As the stage set transitioned and time ticked past, abated breath slowly but surely took root, coming to a head as Bon Iver eventually took the stage. Assuming their stances beside their instruments, Justin Vernon and company took flight on the individual risers that resembled neon origami cranes to the unraveling “iMi.” As the band deployed their gorgeous music, the audience immediately fell into a sense of stasis, afraid to move too much lest they ruin the atmosphere that had consumed the amphitheater.
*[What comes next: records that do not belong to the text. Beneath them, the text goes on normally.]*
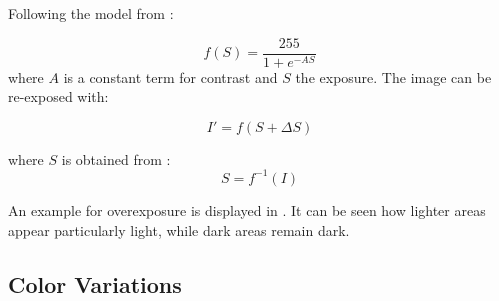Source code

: Following the model from \cite{Carlson2018}:

\begin{equation}
f(S) = \frac{255}{1 + e^{-A S}}
\end{equation}
where $A$ is a constant term for contrast and $S$ the exposure.
The image can be re-exposed with:

\begin{equation}
I' = f(S+\Delta S)
\end{equation}

where $S$ is obtained from :
\begin{equation}
S = f^{-1}(I)
\end{equation}

An example for overexposure is displayed in . It can be seen how lighter areas appear particularly light, while dark areas remain dark.

\subsection{Color Variations}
The glowing wings of the crane lights moved through a revolving door of colors, as lights from above and smoke from below cradled their shape and pierced through their emptiness.

Bon Iver

Coursing through much of this year’s i,i, Bon Iver carved out intricate stories with the steady pumping of drums, layers of synthesizers and saxophone, all overwritten with Vernons vocoder-splashed falsetto. To say it felt like a dream, would do life a disservice, as Bon Iver exhaled life-affirmation in every note that spilled from the stage. Whether it was the heart racing propulsion of “666 ʇ,” the psychobabble mania of “Naeem” or the exalted symphony of “Heavenly Father,” each song seemed to pull a heartstring and dangle — serving teary-eyed reminders of a shared human connection. The band even dusted off one of their earliest songs, “Lump Sum” pushing the audiences to pull a little harder — to feel a little longer.

Bon Iver

It was only after the music died away that the audience could even think to breathe on their own again, and the thought of surrounding people felt tangible — real, even. Though the lights and the production were an incredible spectacle, it was the realization that the atmosphere Bon Iver created existed on its own, for every single person, to feel out as they may. Seeing Bon Iver’s music live is akin to watching fireworks explode across the sky or gazing out at a brilliant sunset rising against the horizon and knowing somebody somewhere is feeling the exact same way you do. Giving a standing ovation with a thousand of those people was more beautiful than you could ever imagine.